In an effort to remove “unnecessary or obsolete compliance requirements for healthcare providers,” as reported by Becker’s ASC Review, The Centers for Medicare and Medicaid Services (CMS) has released a new rule governing ambulatory surgery centers (ASCs). According to Becker’s, the new rule, “Regulatory Provisions to Promote Program Efficiency, Transparency and Burden Reduction,” will result in the following key changes:
- ASCs no longer need “a written transfer agreement or hospital planning privileges for all physicians.” Instead, ASCs are required to provide “hospitals with a document that includes information about their operation and their patient population.”
- A proposed condition of the CMS regulation would “require ASCs to create a policy for identifying patients that need a medical history and physical examination before surgery, instead of requiring this from all patients 30 days prior to the procedure.”
- The rule permits ASCs “to review their emergency preparedness plan every two years instead of every year, and they won’t need to contact local, tribal, regional, state and federal emergency preparedness officials as part of their plan.” Additionally, emergency preparedness training is now only required every two years.

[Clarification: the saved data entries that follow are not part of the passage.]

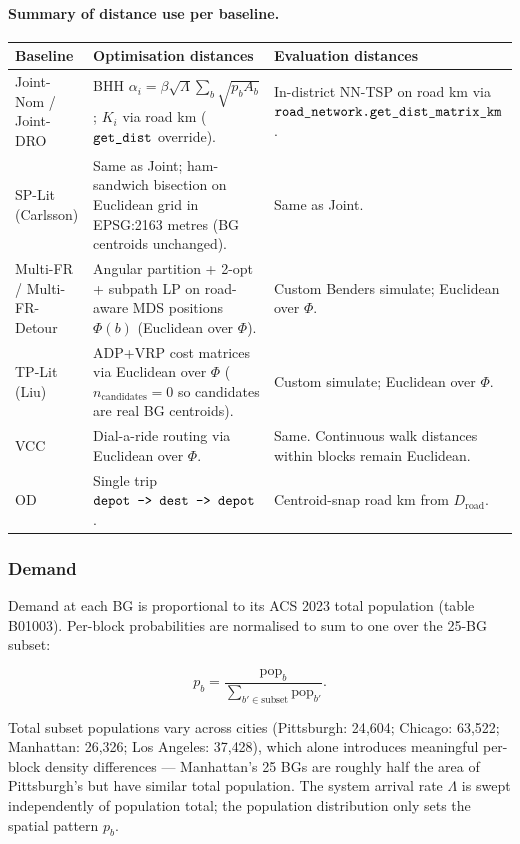 \paragraph{Summary of distance use per baseline.}
\begin{center}
\small
\begin{tabular}{l p{4.6cm} p{4.6cm}}
\toprule
Baseline & Optimisation distances & Evaluation distances \\
\midrule
Joint-Nom / Joint-DRO &
   BHH $\alpha_i = \beta\sqrt{\Lambda}\sum_b \sqrt{p_b A_b}$;
   $K_i$ via road km ($\verb|get_dist|$ override). &
   In-district NN-TSP on road km via
   $\verb|road_network.get_dist_matrix_km|$. \\
SP-Lit (Carlsson) &
   Same as Joint; ham-sandwich bisection on Euclidean grid in
   EPSG:2163 metres (BG centroids unchanged). &
   Same as Joint. \\
Multi-FR / Multi-FR-Detour &
   Angular partition + 2-opt + subpath LP on road-aware MDS
   positions $\Phi(b)$ (Euclidean over $\Phi$). &
   Custom Benders simulate; Euclidean over $\Phi$. \\
TP-Lit (Liu) &
   ADP+VRP cost matrices via Euclidean over $\Phi$
   ($n_{\mathrm{candidates}} = 0$ so candidates are real BG
   centroids). &
   Custom simulate; Euclidean over $\Phi$. \\
VCC &
   Dial-a-ride routing via Euclidean over $\Phi$. &
   Same. Continuous walk distances within blocks remain Euclidean. \\
OD &
   Single trip $\verb|depot -> dest -> depot|$. &
   Centroid-snap road km from $D_{\mathrm{road}}$. \\
\bottomrule
\end{tabular}
\end{center}

\subsubsection{Demand}

Demand at each BG is proportional to its ACS 2023 total population
(table B01003).
Per-block probabilities are normalised to sum to one over the 25-BG
subset:

\begin{equation*}
  p_b = \frac{\mathrm{pop}_b}{\sum_{b' \in \mathrm{subset}} \mathrm{pop}_{b'}}.
\end{equation*}

Total subset populations vary across cities (Pittsburgh: 24{,}604;
Chicago: 63{,}522; Manhattan: 26{,}326; Los Angeles: 37{,}428),
which alone introduces meaningful per-block density differences ---
Manhattan's 25 BGs are roughly half the area of Pittsburgh's but
have similar total population. The system arrival rate $\Lambda$
is swept independently of population total; the population
distribution only sets the spatial pattern $p_b$.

An Advisory Board article on the new CMS rule notes that the changes are intended to “reduce regulatory burdens on providers at hospitals, transplant centers and other facilities by eliminating certain Medicare requirements,” but ASCs “must continue to have a plan to effectively transfer patients who need emergency medical care from the ASC to a hospital.”
Talking with Becker’s about the updates, Ambulatory Surgery Center Association CEO William Prentice says, “This rule makes it easier for ambulatory surgery centers to remain efficient and affordable providers of outpatient surgery without compromising their commitment to patient safety.”
The change was announced on September 25, 2019, and will go into effect on November 24, 2019.
MLMIC encourages policyholders to review details on the update here. Additionally, facilities, physicians and other staff should use caution when establishing new policies to ensure patient safety remains a priority.